Apoiado pelos argentinos, Messi retornaria ao Maracanã cinco anos depois da Copa do Mundo, na Copa América 2019. O jogo foi tenebroso. Em plena tarde de sexta-feira (28/06), a Argentina venceu a Venezuela por 2x0 com péssima atuação de Messi. No entanto, essa partida foi uma virada de chave na imagem de Lionel Messi. Ainda questionado por alguns por ser 'mais espanhol que argentino', o camisa 10 começou a trabalhar sua "argentinidade" e pela primeira vez na carreira cantou o hino nacional da Argentina.

O jogador dizia que não cantava o hino propositalmente, porque não sentia o mesmo que seus companheiros. Porém, tudo mudou naquela sexta. A imagem de Messi enfim "se sentindo argentino" rodou o mundo e fez os torcedores albicelestes sonharem com o craque repetindo pela seleção o nível de suas atuações pelo Barcelona.

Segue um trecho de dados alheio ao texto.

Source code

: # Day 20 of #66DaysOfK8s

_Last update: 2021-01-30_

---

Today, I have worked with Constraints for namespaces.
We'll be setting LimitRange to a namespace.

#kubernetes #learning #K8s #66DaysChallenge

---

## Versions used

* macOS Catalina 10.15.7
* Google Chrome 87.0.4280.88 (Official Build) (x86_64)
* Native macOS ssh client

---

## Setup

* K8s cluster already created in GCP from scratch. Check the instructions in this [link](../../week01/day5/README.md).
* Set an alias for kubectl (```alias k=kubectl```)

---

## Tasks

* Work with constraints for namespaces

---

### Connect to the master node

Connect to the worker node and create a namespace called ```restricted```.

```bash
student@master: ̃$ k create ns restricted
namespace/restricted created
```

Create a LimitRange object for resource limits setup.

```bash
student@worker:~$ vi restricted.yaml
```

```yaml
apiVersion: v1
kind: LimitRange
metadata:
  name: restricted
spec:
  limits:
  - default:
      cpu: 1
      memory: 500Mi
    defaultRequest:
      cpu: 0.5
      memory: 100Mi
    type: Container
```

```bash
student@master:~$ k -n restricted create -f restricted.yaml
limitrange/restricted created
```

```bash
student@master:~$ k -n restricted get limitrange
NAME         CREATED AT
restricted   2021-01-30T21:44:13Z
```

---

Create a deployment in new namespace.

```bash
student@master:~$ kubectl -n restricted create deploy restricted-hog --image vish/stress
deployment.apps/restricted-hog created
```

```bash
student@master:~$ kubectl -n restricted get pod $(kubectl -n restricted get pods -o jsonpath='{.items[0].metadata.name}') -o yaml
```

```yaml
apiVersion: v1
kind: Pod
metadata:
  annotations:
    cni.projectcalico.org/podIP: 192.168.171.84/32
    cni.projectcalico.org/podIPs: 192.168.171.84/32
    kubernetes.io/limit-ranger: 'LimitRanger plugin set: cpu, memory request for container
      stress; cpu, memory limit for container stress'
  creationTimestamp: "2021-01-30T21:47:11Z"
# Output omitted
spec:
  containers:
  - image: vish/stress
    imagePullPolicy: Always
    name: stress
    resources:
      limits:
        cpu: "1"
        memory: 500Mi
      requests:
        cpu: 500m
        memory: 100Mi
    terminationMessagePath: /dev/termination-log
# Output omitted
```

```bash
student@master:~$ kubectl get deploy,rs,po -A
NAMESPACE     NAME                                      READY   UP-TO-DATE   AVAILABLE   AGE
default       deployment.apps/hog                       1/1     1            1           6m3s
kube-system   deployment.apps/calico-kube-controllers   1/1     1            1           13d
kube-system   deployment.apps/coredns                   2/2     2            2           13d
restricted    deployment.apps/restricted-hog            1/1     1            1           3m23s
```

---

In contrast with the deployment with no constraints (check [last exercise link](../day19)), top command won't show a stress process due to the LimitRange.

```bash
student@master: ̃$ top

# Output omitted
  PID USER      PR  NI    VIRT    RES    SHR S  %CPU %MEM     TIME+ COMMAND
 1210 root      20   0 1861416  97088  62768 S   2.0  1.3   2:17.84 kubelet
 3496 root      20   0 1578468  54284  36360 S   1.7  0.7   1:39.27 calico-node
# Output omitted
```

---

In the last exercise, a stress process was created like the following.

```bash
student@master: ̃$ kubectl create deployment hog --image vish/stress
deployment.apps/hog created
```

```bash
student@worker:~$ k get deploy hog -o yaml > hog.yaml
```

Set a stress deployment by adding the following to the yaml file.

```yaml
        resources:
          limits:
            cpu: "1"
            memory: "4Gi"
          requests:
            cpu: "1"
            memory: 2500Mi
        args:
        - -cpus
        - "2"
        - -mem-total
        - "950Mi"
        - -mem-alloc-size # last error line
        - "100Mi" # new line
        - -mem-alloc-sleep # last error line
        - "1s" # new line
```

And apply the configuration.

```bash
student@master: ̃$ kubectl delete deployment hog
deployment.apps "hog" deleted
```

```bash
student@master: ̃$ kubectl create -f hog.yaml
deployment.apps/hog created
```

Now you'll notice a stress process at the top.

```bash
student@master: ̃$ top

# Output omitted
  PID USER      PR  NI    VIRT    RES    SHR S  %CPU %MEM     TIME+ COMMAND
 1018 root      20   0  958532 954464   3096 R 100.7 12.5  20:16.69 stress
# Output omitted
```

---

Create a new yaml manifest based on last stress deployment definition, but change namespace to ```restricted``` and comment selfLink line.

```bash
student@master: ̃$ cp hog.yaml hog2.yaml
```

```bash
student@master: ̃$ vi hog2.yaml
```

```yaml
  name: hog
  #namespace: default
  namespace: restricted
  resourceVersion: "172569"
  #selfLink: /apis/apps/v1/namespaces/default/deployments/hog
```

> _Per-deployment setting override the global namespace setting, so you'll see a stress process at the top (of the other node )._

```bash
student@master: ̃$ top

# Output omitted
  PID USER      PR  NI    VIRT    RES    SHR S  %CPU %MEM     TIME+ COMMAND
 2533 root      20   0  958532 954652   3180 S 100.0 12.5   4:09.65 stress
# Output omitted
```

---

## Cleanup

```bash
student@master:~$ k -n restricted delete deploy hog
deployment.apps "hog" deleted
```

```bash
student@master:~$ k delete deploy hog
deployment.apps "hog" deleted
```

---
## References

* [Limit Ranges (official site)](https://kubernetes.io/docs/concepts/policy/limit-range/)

E depois de tantas decepções pela Argentina e um histórico complicado no Maracanã, o ano de 2021 reservou a Messi sua redenção no palco do maior trauma de sua carreira até então. Programada para acontecer na Argentina e na Colômbia, a Copa América 2021 precisou mudar de palco por conta do surto de Covid que tomou os países. Assim, o Brasil se ofereceu para sediar o torneio, que não teve público, com exceção da final, que contou com alguns poucos convidados das entidades e patrocinadoras oficiais.

Quis o destino que o palco da 'Tragédia de Messi' fosse também o primeiro passo rumo a sua maior glória. Na noite daquele sábado, 10/07, Neymar teve uma atuação de gala, mas não foi o bastante para impedir a vitória argentina. Com gol de Ángel Di María, a Argentina saiu de uma fila de 28 anos sem títulos, dando a Lionel Messiseu primeiro título oficial com sua Seleção. Mais do que isso, em meio a momentos conturbados, foi nesta Copa América que a Argentina se encaixou e passou a jogar por Messi. Adotando esse estilo de jogo que priorizava as características de jogo do craque, eles conquistaram também a Copa dos Campeões 2022, contra a Itália, e rumaram para a conquista do tricampeonato Mundial na Copa do Mundo FIFA 2022, no Qatar.

Agora, diferentemente das outras vezes, Messi retorna ao Maracanã mais argentino do que nunca. Ele deixou de lado aquele jeito caladão e está impetuoso. O camisa 10 agora briga, provoca e debocha, enquanto inferniza as zagas adversárias com seus dribles, lançamentos e arrancadas. Campeão de tudo e querendo derrubar esse tabu de nunca ter marcado um gol oficial contra a Seleção Brasileira, Messi vem ao Maior do Mundo como o maior Bicho-Papão do século XXI. Se esse jogo será ou não sua 'Last Dance' no Brasil, só o tempo dirá. Fato é que um estádio com tamanha vocação à grandeza se prepara para escrever mais um capítulo belíssimo da maior rivalidade do planeta.